For you readers out there who perhaps have not yet discovered the joy of giving, let me just say, that once you get into it, you could very well get pleasantly hooked. As it is written, "It is more blessed to give than to receive."  There are countless worthy causes out there crying out for help:
There are local food shelves; Salvation Army needs. There are Indian reservation schools such as St. Joseph's or St Labrae or Circle of Nations; notable ministries such as Life Outreach Internation which dig water wells for famine stricken Africans and rescue young women that are enslaved into sex trafficking. There are even street ministries that go right into the ghettos to rescue addicts, gang members and hookers, lured into crime to feed their addictions.

Many years ago I started supporting some of these outreaches to the less fortunate. Now, on the glide-path to my final terminal, I consider my giving to be perhaps the one thing I can feel good about in an otherwise largely self-serving, hedonistic life.

One of the most moving scenes in all of literature is the one where a prostitute delivered from stoning, washes Jesus' feet with her tears, dries them with her hair, then pours an alabaster box of priceless perfume (her life's savings) upon his feet to the horror of the pharisees looking on.

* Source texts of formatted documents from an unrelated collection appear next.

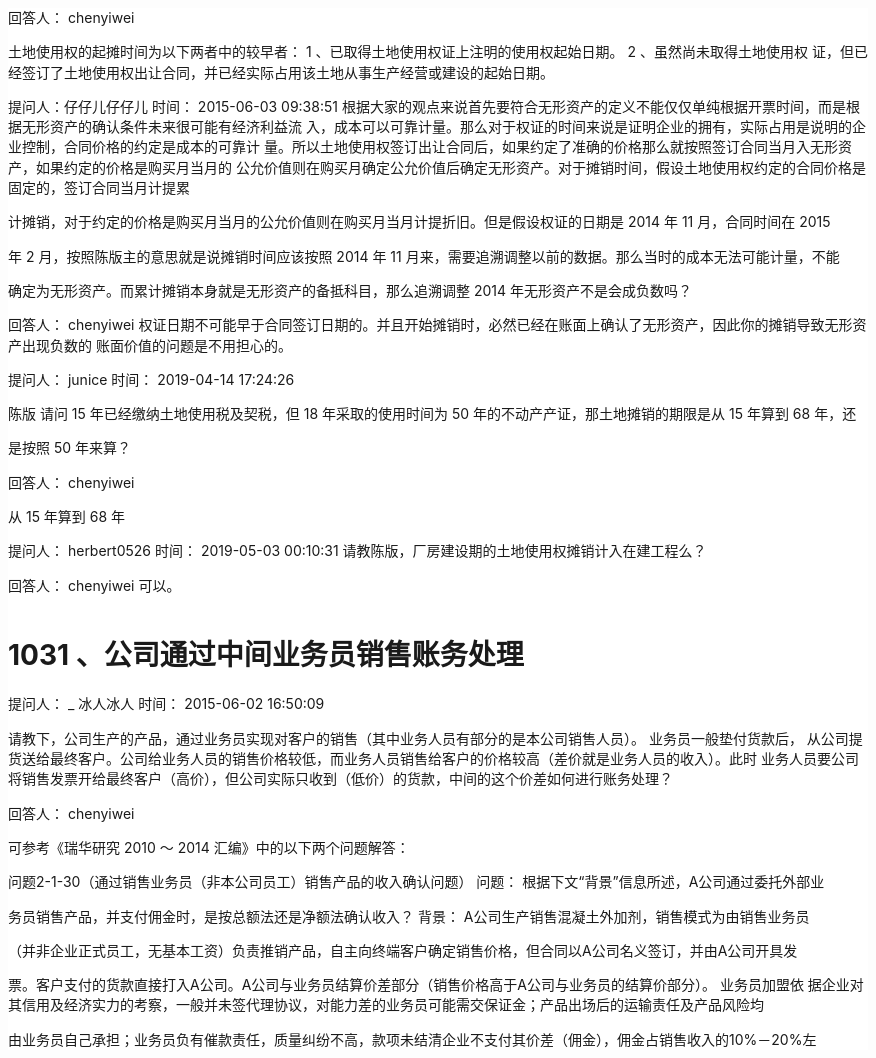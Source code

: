 
回答人： chenyiwei

土地使用权的起摊时间为以下两者中的较早者： 1 、已取得土地使用权证上注明的使用权起始日期。 2 、虽然尚未取得土地使用权
证，但已经签订了土地使用权出让合同，并已经实际占用该土地从事生产经营或建设的起始日期。

提问人：仔仔儿仔仔儿 时间： 2015-06-03 09:38:51
根据大家的观点来说首先要符合无形资产的定义不能仅仅单纯根据开票时间，而是根据无形资产的确认条件未来很可能有经济利益流
入，成本可以可靠计量。那么对于权证的时间来说是证明企业的拥有，实际占用是说明的企业控制，合同价格的约定是成本的可靠计
量。所以土地使用权签订出让合同后，如果约定了准确的价格那么就按照签订合同当月入无形资产，如果约定的价格是购买月当月的
公允价值则在购买月确定公允价值后确定无形资产。对于摊销时间，假设土地使用权约定的合同价格是固定的，签订合同当月计提累

计摊销，对于约定的价格是购买月当月的公允价值则在购买月当月计提折旧。但是假设权证的日期是 2014 年 11 月，合同时间在 2015

年 2 月，按照陈版主的意思就是说摊销时间应该按照 2014 年 11 月来，需要追溯调整以前的数据。那么当时的成本无法可能计量，不能

确定为无形资产。而累计摊销本身就是无形资产的备抵科目，那么追溯调整 2014 年无形资产不是会成负数吗？

回答人： chenyiwei
权证日期不可能早于合同签订日期的。并且开始摊销时，必然已经在账面上确认了无形资产，因此你的摊销导致无形资产出现负数的
账面价值的问题是不用担心的。

提问人： junice 时间： 2019-04-14 17:24:26

陈版 请问 15 年已经缴纳土地使用税及契税，但 18 年采取的使用时间为 50 年的不动产产证，那土地摊销的期限是从 15 年算到 68 年，还

是按照 50 年来算？

回答人： chenyiwei

从 15 年算到 68 年

提问人： herbert0526 时间： 2019-05-03 00:10:31
请教陈版，厂房建设期的土地使用权摊销计入在建工程么？

回答人： chenyiwei
可以。

# 1031 、公司通过中间业务员销售账务处理

提问人： _ 冰人冰人 时间： 2015-06-02 16:50:09

请教下，公司生产的产品，通过业务员实现对客户的销售（其中业务人员有部分的是本公司销售人员）。 业务员一般垫付货款后，
从公司提货送给最终客户。公司给业务人员的销售价格较低，而业务人员销售给客户的价格较高（差价就是业务人员的收入）。此时
业务人员要公司将销售发票开给最终客户（高价），但公司实际只收到（低价）的货款，中间的这个价差如何进行账务处理？

回答人： chenyiwei

可参考《瑞华研究 2010 ～ 2014 汇编》中的以下两个问题解答：

问题2-1-30（通过销售业务员（非本公司员工）销售产品的收入确认问题） 问题： 根据下文“背景”信息所述，A公司通过委托外部业

务员销售产品，并支付佣金时，是按总额法还是净额法确认收入？ 背景： A公司生产销售混凝土外加剂，销售模式为由销售业务员

（并非企业正式员工，无基本工资）负责推销产品，自主向终端客户确定销售价格，但合同以A公司名义签订，并由A公司开具发

票。客户支付的货款直接打入A公司。A公司与业务员结算价差部分（销售价格高于A公司与业务员的结算价部分）。 业务员加盟依
据企业对其信用及经济实力的考察，一般并未签代理协议，对能力差的业务员可能需交保证金；产品出场后的运输责任及产品风险均

由业务员自己承担；业务员负有催款责任，质量纠纷不高，款项未结清企业不支付其价差（佣金），佣金占销售收入的10%－20%左
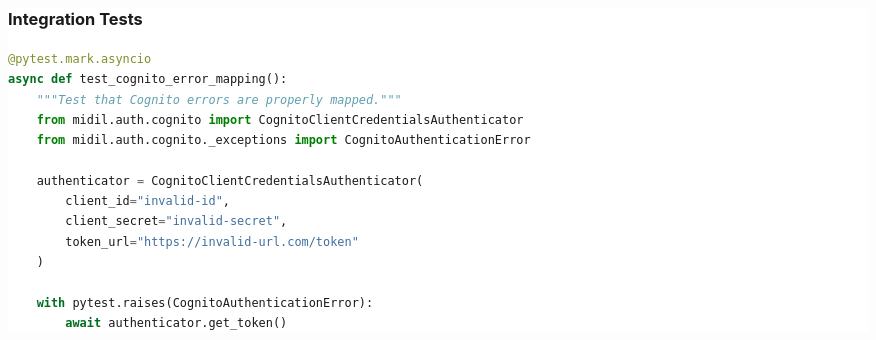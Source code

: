 ### Integration Tests

```python
@pytest.mark.asyncio
async def test_cognito_error_mapping():
    """Test that Cognito errors are properly mapped."""
    from midil.auth.cognito import CognitoClientCredentialsAuthenticator
    from midil.auth.cognito._exceptions import CognitoAuthenticationError
    
    authenticator = CognitoClientCredentialsAuthenticator(
        client_id="invalid-id",
        client_secret="invalid-secret",
        token_url="https://invalid-url.com/token"
    )
    
    with pytest.raises(CognitoAuthenticationError):
        await authenticator.get_token()
```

Later, hanging there bathed in sweat, spit, filth and his own blood, the scent of that rich perfume with which he was so lovingly anointed, would have been that last hint that perhaps the human race was worth dying for after all. It seems that Jesus had a special love for lepers, outcasts, losers and little kids. For he reminded us all that “insomuch as you have done it unto the least of these, my brothers and sisters, you have done it unto me.